Quoi qu'il en soit, l'efficacité du travail pharaonique était en partie fondée sur l'émulation entre les équipes, puis les zea, si l'on en juge par les inscriptions retrouvées sur le temple de la pyramide de Mykérinos, dont la construction est postérieure à celle de Khéops. Les deux équipes concurrentes s'y étaient autoproclamées « les amis de Mykérinos » et « les saoulards de Mykérinos ». Quant aux zaa, elles portaient des noms comme « la grande », « la verte », « la petite », « la dernière », etc. On les imagine bien rythmant leurs efforts par quelque mélopée du genre de celle des piroguiers de l'Ogoué...

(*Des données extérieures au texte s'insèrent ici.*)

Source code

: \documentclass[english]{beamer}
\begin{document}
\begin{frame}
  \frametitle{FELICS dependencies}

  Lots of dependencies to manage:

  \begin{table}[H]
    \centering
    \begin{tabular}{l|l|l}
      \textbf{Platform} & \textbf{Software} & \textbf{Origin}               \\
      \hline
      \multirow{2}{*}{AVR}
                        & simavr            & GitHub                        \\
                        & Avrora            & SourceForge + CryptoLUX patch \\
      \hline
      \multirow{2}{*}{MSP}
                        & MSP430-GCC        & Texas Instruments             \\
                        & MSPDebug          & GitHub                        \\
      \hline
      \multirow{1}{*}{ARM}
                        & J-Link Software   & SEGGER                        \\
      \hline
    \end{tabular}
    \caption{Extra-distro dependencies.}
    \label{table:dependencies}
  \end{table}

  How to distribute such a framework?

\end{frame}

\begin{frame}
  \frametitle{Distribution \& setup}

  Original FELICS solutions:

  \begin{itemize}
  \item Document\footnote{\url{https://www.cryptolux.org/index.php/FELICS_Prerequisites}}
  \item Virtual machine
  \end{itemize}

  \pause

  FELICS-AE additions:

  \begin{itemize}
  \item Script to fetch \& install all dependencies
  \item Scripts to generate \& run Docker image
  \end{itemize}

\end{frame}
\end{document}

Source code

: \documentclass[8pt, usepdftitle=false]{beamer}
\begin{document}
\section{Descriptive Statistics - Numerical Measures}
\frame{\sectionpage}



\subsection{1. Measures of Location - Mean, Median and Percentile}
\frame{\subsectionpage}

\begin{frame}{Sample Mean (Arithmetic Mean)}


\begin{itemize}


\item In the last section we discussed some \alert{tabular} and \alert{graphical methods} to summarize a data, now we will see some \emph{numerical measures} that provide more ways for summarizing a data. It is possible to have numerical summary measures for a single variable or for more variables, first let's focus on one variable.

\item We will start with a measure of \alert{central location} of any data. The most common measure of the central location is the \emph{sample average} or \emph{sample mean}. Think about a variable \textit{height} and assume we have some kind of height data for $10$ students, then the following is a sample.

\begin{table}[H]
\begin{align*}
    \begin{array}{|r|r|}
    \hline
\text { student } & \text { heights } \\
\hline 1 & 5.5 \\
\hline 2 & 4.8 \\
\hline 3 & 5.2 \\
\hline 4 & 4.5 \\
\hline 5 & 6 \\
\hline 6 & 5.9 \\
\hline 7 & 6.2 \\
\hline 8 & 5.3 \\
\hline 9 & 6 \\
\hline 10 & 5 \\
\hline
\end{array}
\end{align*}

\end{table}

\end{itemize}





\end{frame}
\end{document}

Conges payés pour les ouvriers
Dix semaines de congés par an, c'est ce à quoi peuvent prétendre les ouvriers chargés de creuser les tombes de la Vallée des Rois, un régime privilégié sous la tutelle de l'État I Ces artisans au savoir-faire reconnu, vivant dans le village de Deir el-Medina, touchent un confortable salaire : 300 litres de blé par mois (de quoi préparer 5 kilos de pain tous les jours), de l'orge pour brasser leur propre bière, du poisson, des légumes, des fruits...
CDD et CDI
Les récits anciens, relayés par Hollywood, évoquent des esclaves maltraités. Mais les découvertes de villages et de cimetières permettent de penser qu'il s'agissait d'ouvriers, certains à temps partiel comme les paysans, d'autres à temps plein comme les tailleurs de pierre.